# REQUIREMENT
Output exactly the lines from the one with "Validate by printing" through the last line of the data below, both included, and nothing more.
[[ INFORMATION open ]]
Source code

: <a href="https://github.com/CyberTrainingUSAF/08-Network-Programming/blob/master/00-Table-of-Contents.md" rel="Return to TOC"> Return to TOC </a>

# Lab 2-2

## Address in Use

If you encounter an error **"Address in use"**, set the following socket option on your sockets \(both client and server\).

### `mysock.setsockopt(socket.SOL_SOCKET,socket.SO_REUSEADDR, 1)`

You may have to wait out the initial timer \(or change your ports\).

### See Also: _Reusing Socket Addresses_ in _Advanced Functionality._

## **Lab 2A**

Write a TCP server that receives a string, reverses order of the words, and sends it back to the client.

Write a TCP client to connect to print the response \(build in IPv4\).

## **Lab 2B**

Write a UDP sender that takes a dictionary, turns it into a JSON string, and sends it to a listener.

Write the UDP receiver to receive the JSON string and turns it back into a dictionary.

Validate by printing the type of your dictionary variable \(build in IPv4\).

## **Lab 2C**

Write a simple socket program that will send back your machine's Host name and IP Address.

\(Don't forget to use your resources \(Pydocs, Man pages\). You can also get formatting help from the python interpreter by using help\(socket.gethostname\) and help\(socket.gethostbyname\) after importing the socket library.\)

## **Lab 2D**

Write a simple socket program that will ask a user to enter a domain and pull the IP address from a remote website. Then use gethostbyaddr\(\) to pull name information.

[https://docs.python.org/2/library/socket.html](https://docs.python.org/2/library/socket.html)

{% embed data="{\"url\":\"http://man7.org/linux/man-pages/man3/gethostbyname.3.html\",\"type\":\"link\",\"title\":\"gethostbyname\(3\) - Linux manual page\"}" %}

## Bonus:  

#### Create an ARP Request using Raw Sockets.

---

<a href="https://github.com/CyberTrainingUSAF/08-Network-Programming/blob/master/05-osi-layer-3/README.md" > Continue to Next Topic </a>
[[ INFORMATION closed ]]
# RESPONSE TO THE TASK
Validate by printing the type of your dictionary variable \(build in IPv4\).

## **Lab 2C**

Write a simple socket program that will send back your machine's Host name and IP Address.

\(Don't forget to use your resources \(Pydocs, Man pages\). You can also get formatting help from the python interpreter by using help\(socket.gethostname\) and help\(socket.gethostbyname\) after importing the socket library.\)

## **Lab 2D**

Write a simple socket program that will ask a user to enter a domain and pull the IP address from a remote website. Then use gethostbyaddr\(\) to pull name information.

[https://docs.python.org/2/library/socket.html](https://docs.python.org/2/library/socket.html)

{% embed data="{\"url\":\"http://man7.org/linux/man-pages/man3/gethostbyname.3.html\",\"type\":\"link\",\"title\":\"gethostbyname\(3\) - Linux manual page\"}" %}

## Bonus:  

#### Create an ARP Request using Raw Sockets.

---

<a href="https://github.com/CyberTrainingUSAF/08-Network-Programming/blob/master/05-osi-layer-3/README.md" > Continue to Next Topic </a>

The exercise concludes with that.